The sims described are in many ways like the "Shoot/Don't Shoot" sims police go through to determine when to pull their gun. What? You don't remember the stories about how the Army accidentially miscalled a situation at a checkpoint and they shot and killed innocent civilians? You don't think this training tool could help? The fact that you and that twit of a parent can't see anything but the fact that this is being used by the military and therefore must be inherently bad just shows your propensity for being reactive.
The execution videos would cut both ways here in the US. Yeah, some people might get so incensed that they would join but I bet a lot more people here would be horrified and demand that we pull out of Iraq.
As for the world, I don't think those videos would ever really play into getting people on our side. Taking a very simplistic and jaded view to it, the extemists would just take it as proof that they can meaningfully stand up to the West. Moderates and liberals will probably be mortified and distance themselves but it's the US so I don't see anything real being demanded unless it starts to blow up in their own backyard. President Bush blew so much of our political clout on Iraq that I don't expect any sympathy. So no, the videos don't mean squat in that context.
And in any event who needs to understand why 9/11 happened when reviewing our failures in Iraq? We're supposed to have a higher moral ground to stand upon and it's our responsibility to owe up when we fail. Be honest, do you really want the baseline we measure ourselves by to be extremist who can only justify themselves by outright perversion of their own religion?
Go back and read the article and note when the officer talks about making sure they present the right stories in the simulations.
The ethics debate about interrogation is very high level and complex. When I was on vacation last week I think there was an article in US News and World Report which discussed the differences in interrogation methodologies used by the FBI and CIA. They are about as 180 degress from each other as you can get. The FBI goes for a hearts and minds stategy and the article made note that in one case they put together a deal with someone where for information they worked it out that his son would get a heart transplant. The CIA is total intimidation. CIA got one suspect and as he was boarding a plane the CIA interrogator threatened to find and rape the suspect's mother.

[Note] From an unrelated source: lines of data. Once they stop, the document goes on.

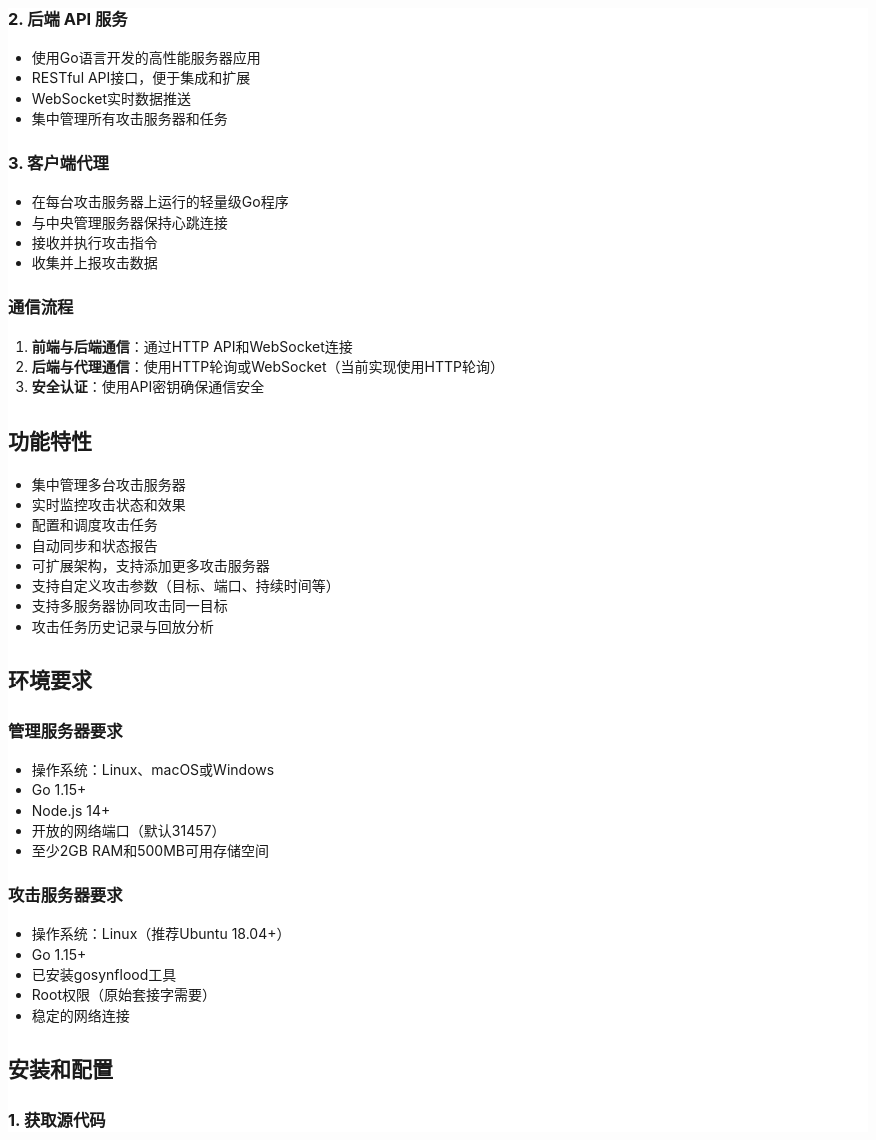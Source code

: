 ### 2. 后端 API 服务
- 使用Go语言开发的高性能服务器应用
- RESTful API接口，便于集成和扩展
- WebSocket实时数据推送
- 集中管理所有攻击服务器和任务

### 3. 客户端代理
- 在每台攻击服务器上运行的轻量级Go程序
- 与中央管理服务器保持心跳连接
- 接收并执行攻击指令
- 收集并上报攻击数据

### 通信流程

1. **前端与后端通信**：通过HTTP API和WebSocket连接
2. **后端与代理通信**：使用HTTP轮询或WebSocket（当前实现使用HTTP轮询）
3. **安全认证**：使用API密钥确保通信安全

## 功能特性

- 集中管理多台攻击服务器
- 实时监控攻击状态和效果
- 配置和调度攻击任务
- 自动同步和状态报告
- 可扩展架构，支持添加更多攻击服务器
- 支持自定义攻击参数（目标、端口、持续时间等）
- 支持多服务器协同攻击同一目标
- 攻击任务历史记录与回放分析

## 环境要求

### 管理服务器要求
- 操作系统：Linux、macOS或Windows
- Go 1.15+
- Node.js 14+
- 开放的网络端口（默认31457）
- 至少2GB RAM和500MB可用存储空间

### 攻击服务器要求
- 操作系统：Linux（推荐Ubuntu 18.04+）
- Go 1.15+
- 已安装gosynflood工具
- Root权限（原始套接字需要）
- 稳定的网络连接

## 安装和配置

### 1. 获取源代码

But what I got most out of the article was that there is no "unequivocal" definition of torture that can be brought down to the common soldier. They really do make individual cases out of every interrogation. This guy is known to have needed and reliable info which is time sensitive and he's not talking. Are we allowed to simulate drowning him (example from article) or do we turn him over to another arabic country which can take measures we won't. Believe it or not, this stuff goes by legal staff to determine whether we are crossing the line or not.
Personally I buy into the FBI's methodology. From the studies I've seen torture is not an effective interrogation tool. But obviously there are those up high who don't subscribe to that philosophy. Unfortunately that shit rolls downhill.
If you look at the costs involved in training a soldier it's self-evident that the military has a high regard for human life. A soldier represents a serious investment of time and money into a limited resource - far more limited than any missle/warplane/submarine/etc. Once a soldier is gone all that experience, ability to adapt and make decisions is gone and simply cannot be readily replaced.
I also think that, especially in today's environments, that the military has a healthy respect for human life outside of its own. How one achieves an objective is rapidly becoming just as important as accomplishing it. US policy is being judged on how well a soldier responds to a shoot/don't shoot scenerio or how much collateral damage is inflicted in an operation. Especially now that media organizations around the world can publicise every incident in near real-time.
Yes, as a profession of war, the military must accept a doctrine of kill or be killed when in combat but it is simplistic in the extreme to imply that means the military has no regard for human life.
Sorry, I haven't won the lottery yet and since patent lawsuits cost about $3-4M a pop I'll only get to challenge a handful before my money runs out.
But once I hit that jackpot you'll be the first to know so we can get right on it.
Ok, let's see what it actually says....
on
Microsoft Patents sudo
·
· Score: 2, Informative
There are 75 claims to the patent. I almost got to claim 30 before I had the urge to reach for my bhong or pray for a flashback. Skimming through the rest of the claims I did note that they include claims for network connected devices.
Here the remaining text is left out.